(Collected data)
--------------------------------------------------
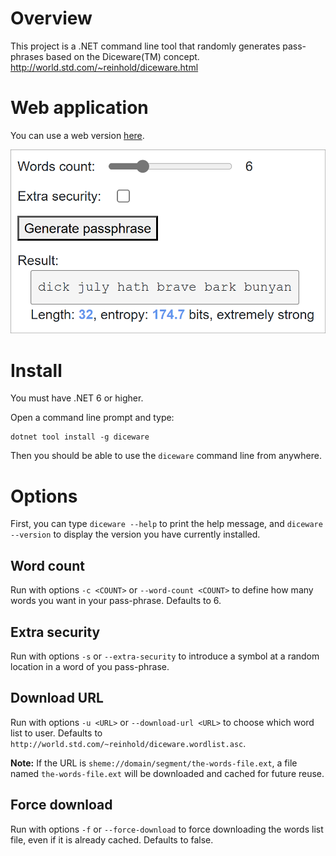 # Overview

This project is a .NET command line tool that randomly generates pass-phrases based on the Diceware(TM) concept.<br/>
http://world.std.com/~reinhold/diceware.html

# Web application

You can use a web version <a href="https://tanukisharp.github.io/Diceware/" target="_blank">here</a>.

![](./Documentation/webapp.png)

# Install

You must have .NET 6 or higher.

Open a command line prompt and type:
```
dotnet tool install -g diceware
```
Then you should be able to use the `diceware` command line from anywhere.

# Options

First, you can type `diceware --help` to print the help message, and `diceware --version` to display the version you have currently installed.

## Word count

Run with options `-c <COUNT>` or `--word-count <COUNT>` to define how many words you want in your pass-phrase. Defaults to 6.

## Extra security

Run with options `-s` or `--extra-security` to introduce a symbol at a random location in a word of you pass-phrase.

## Download URL

Run with options `-u <URL>` or `--download-url <URL>` to choose which word list to user. Defaults to `http://world.std.com/~reinhold/diceware.wordlist.asc`.

**Note:** If the URL is `sheme://domain/segment/the-words-file.ext`, a file named `the-words-file.ext` will be downloaded and cached for future reuse.

## Force download

Run with options `-f` or `--force-download` to force downloading the words list file, even if it is already cached. Defaults to false.

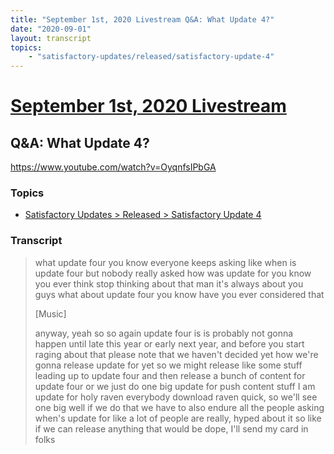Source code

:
 ```yaml
---
title: "September 1st, 2020 Livestream Q&A: What Update 4?"
date: "2020-09-01"
layout: transcript
topics:
    - "satisfactory-updates/released/satisfactory-update-4"
---
```

# [September 1st, 2020 Livestream](../2020-09-01.md)
## Q&A: What Update 4?
https://www.youtube.com/watch?v=OyqnfsIPbGA

### Topics
* [Satisfactory Updates > Released > Satisfactory Update 4](../topics/satisfactory-updates/released/satisfactory-update-4.md)

### Transcript

> what update four you know everyone keeps asking like when is update four but nobody really asked how was update for you know you ever think stop thinking about that man it's always about you guys what about update four you know have you ever considered that
>
> [Music]
>
> anyway, yeah so so again update four is is probably not gonna happen until late this year or early next year, and before you start raging about that please note that we haven't decided yet how we're gonna release update for yet so we might release like some stuff leading up to update four and then release a bunch of content for update four or we just do one big update for push content stuff I am update for holy raven everybody download raven quick, so we'll see one big well if we do that we have to also endure all the people asking when's update for like a lot of people are really, hyped about it so like if we can release anything that would be dope, I'll send my card in folks
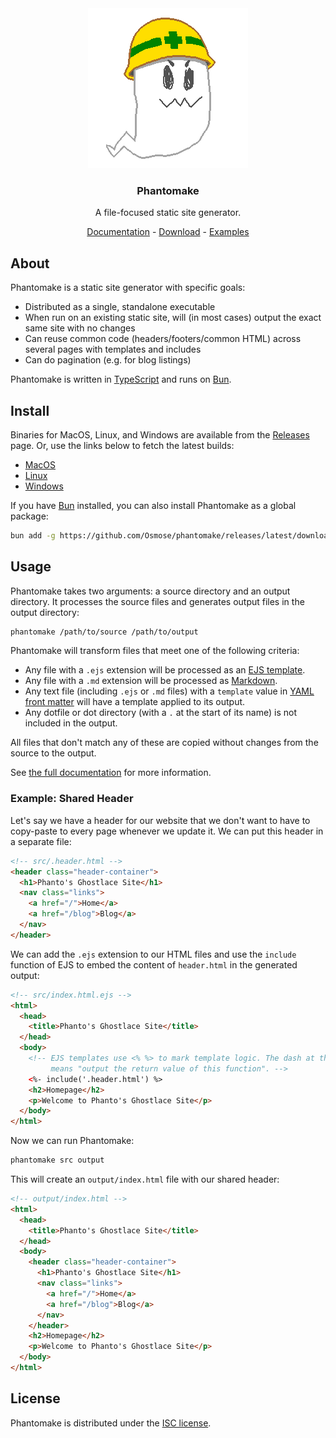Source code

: <div align="center">
  <a href="github.com/Osmose/phantomake"><img src="phantomake.png"></a>
  <h3>Phantomake</h3>
  <p>A file-focused static site generator.</p>
  <p><a href="https://www.osmose.ceo/phantomake/">Documentation</a> - <a href="https://www.osmose.ceo/phantomake/download.html">Download</a> - <a href="https://www.osmose.ceo/phantomake/examples/">Examples</a></p>
</div>

## About

Phantomake is a static site generator with specific goals:

- Distributed as a single, standalone executable
- When run on an existing static site, will (in most cases) output the exact same site with no changes
- Can reuse common code (headers/footers/common HTML) across several pages with templates and includes
- Can do pagination (e.g. for blog listings)

Phantomake is written in [TypeScript](https://www.typescriptlang.org/) and runs on [Bun](https://bun.sh/).

## Install

Binaries for MacOS, Linux, and Windows are available from the [Releases](https://github.com/Osmose/phantomake/releases) page. Or, use the links below to fetch the latest builds:

- [MacOS](https://github.com/Osmose/phantomake/releases/latest/download/phantomake-macos.tar.gz)
- [Linux](https://github.com/Osmose/phantomake/releases/latest/download/phantomake-linux.tar.gz)
- [Windows](https://github.com/Osmose/phantomake/releases/latest/download/phantomake-windows.zip)

If you have [Bun](https://bun.sh/) installed, you can also install Phantomake as a global package:

```sh
bun add -g https://github.com/Osmose/phantomake/releases/latest/download/source.tar.gz
```

## Usage

Phantomake takes two arguments: a source directory and an output directory. It processes the source files and generates output files in the output directory:

```sh
phantomake /path/to/source /path/to/output
```

Phantomake will transform files that meet one of the following criteria:

- Any file with a `.ejs` extension will be processed as an [EJS template](https://ejs.co/).
- Any file with a `.md` extension will be processed as [Markdown](https://www.markdownguide.org/).
- Any text file (including `.ejs` or `.md` files) with a `template` value in [YAML front matter](https://jekyllrb.com/docs/front-matter/) will have a template applied to its output.
- Any dotfile or dot directory (with a `.` at the start of its name) is not included in the output.

All files that don't match any of these are copied without changes from the source to the output.

See [the full documentation](https://www.osmose.ceo/phantomake/features.html) for more information.

### Example: Shared Header

Let's say we have a header for our website that we don't want to have to copy-paste to every page whenever we update it. We can put this header in a separate file:

```html
<!-- src/.header.html -->
<header class="header-container">
  <h1>Phanto's Ghostlace Site</h1>
  <nav class="links">
    <a href="/">Home</a>
    <a href="/blog">Blog</a>
  </nav>
</header>
```

We can add the `.ejs` extension to our HTML files and use the `include` function of EJS to embed the content of `header.html` in the generated output:

```html
<!-- src/index.html.ejs -->
<html>
  <head>
    <title>Phanto's Ghostlace Site</title>
  </head>
  <body>
    <!-- EJS templates use <% %> to mark template logic. The dash at the start
         means "output the return value of this function". -->
    <%- include('.header.html') %>
    <h2>Homepage</h2>
    <p>Welcome to Phanto's Ghostlace Site</p>
  </body>
</html>
```

Now we can run Phantomake:

```sh
phantomake src output
```

This will create an `output/index.html` file with our shared header:

```html
<!-- output/index.html -->
<html>
  <head>
    <title>Phanto's Ghostlace Site</title>
  </head>
  <body>
    <header class="header-container">
      <h1>Phanto's Ghostlace Site</h1>
      <nav class="links">
        <a href="/">Home</a>
        <a href="/blog">Blog</a>
      </nav>
    </header>
    <h2>Homepage</h2>
    <p>Welcome to Phanto's Ghostlace Site</p>
  </body>
</html>
```

## License

Phantomake is distributed under the [ISC license](LICENSE).
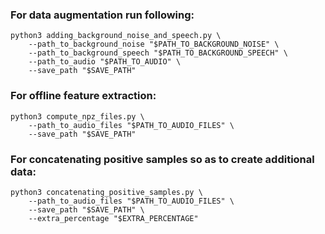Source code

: ### For data augmentation run following:
```
python3 adding_background_noise_and_speech.py \
    --path_to_background_noise "$PATH_TO_BACKGROUND_NOISE" \
    --path_to_background_speech "$PATH_TO_BACKGROUND_SPEECH" \
    --path_to_audio "$PATH_TO_AUDIO" \
    --save_path "$SAVE_PATH"
```

### For offline feature extraction:
```
python3 compute_npz_files.py \
    --path_to_audio_files "$PATH_TO_AUDIO_FILES" \
    --save_path "$SAVE_PATH"
```

### For concatenating positive samples so as to create additional data:
```
python3 concatenating_positive_samples.py \
    --path_to_audio_files "$PATH_TO_AUDIO_FILES" \
    --save_path "$SAVE_PATH" \
    --extra_percentage "$EXTRA_PERCENTAGE"
```
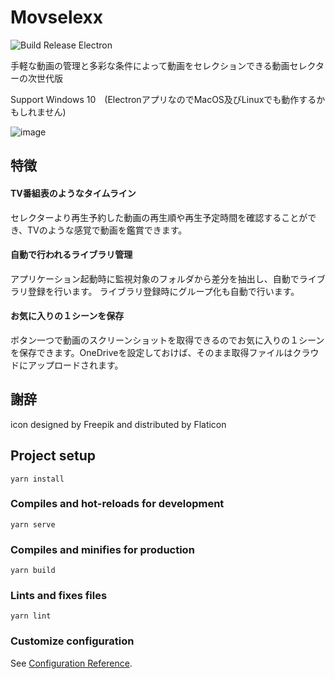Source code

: # Movselexx

![Build Release Electron](https://github.com/finalstream/Movselexx/workflows/Build%20Release%20Electron/badge.svg) 

手軽な動画の管理と多彩な条件によって動画をセレクションできる動画セレクターの次世代版

Support Windows 10　(ElectronアプリなのでMacOS及びLinuxでも動作するかもしれません)

![image](https://user-images.githubusercontent.com/3516444/99921627-e6fe2580-2d6e-11eb-8899-cd90c52e3888.png)

## 特徴

#### TV番組表のようなタイムライン
セレクターより再生予約した動画の再生順や再生予定時間を確認することができ、TVのような感覚で動画を鑑賞できます。

#### 自動で行われるライブラリ管理
アプリケーション起動時に監視対象のフォルダから差分を抽出し、自動でライブラリ登録を行います。
ライブラリ登録時にグループ化も自動で行います。

#### お気に入りの１シーンを保存
ボタン一つで動画のスクリーンショットを取得できるのでお気に入りの１シーンを保存できます。OneDriveを設定しておけば、そのまま取得ファイルはクラウドにアップロードされます。

## 謝辞
icon designed by Freepik and distributed by Flaticon

## Project setup
```
yarn install
```

### Compiles and hot-reloads for development
```
yarn serve
```

### Compiles and minifies for production
```
yarn build
```

### Lints and fixes files
```
yarn lint
```

### Customize configuration
See [Configuration Reference](https://cli.vuejs.org/config/).
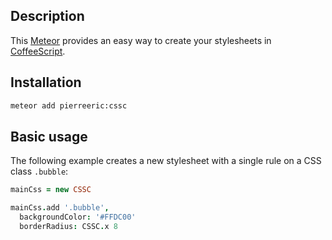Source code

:## Description
This [Meteor](https://www.meteor.com/) provides an easy way to create your stylesheets in [CoffeeScript](http://coffeescript.org/).

## Installation
```bash
meteor add pierreeric:cssc
```

## Basic usage
The following example creates a new stylesheet with a single rule on a CSS
class `.bubble`:

```coffee
mainCss = new CSSC

mainCss.add '.bubble',
  backgroundColor: '#FFDC00'
  borderRadius: CSSC.x 8
```
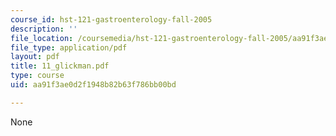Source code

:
 ```yaml
---
course_id: hst-121-gastroenterology-fall-2005
description: ''
file_location: /coursemedia/hst-121-gastroenterology-fall-2005/aa91f3ae0d2f1948b82b63f786bb00bd_11_glickman.pdf
file_type: application/pdf
layout: pdf
title: 11_glickman.pdf
type: course
uid: aa91f3ae0d2f1948b82b63f786bb00bd

---
```

None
--------------------------------------------------
» **TASK REQUIREMENTS**
Copy exactly the stretch of data above from the line with "- When run on" through the line with "- Can do pagination (e.g. for blog listings)", and omit all other lines.

» **FINISHED TASK**
- When run on an existing static site, will (in most cases) output the exact same site with no changes
- Can reuse common code (headers/footers/common HTML) across several pages with templates and includes
- Can do pagination (e.g. for blog listings)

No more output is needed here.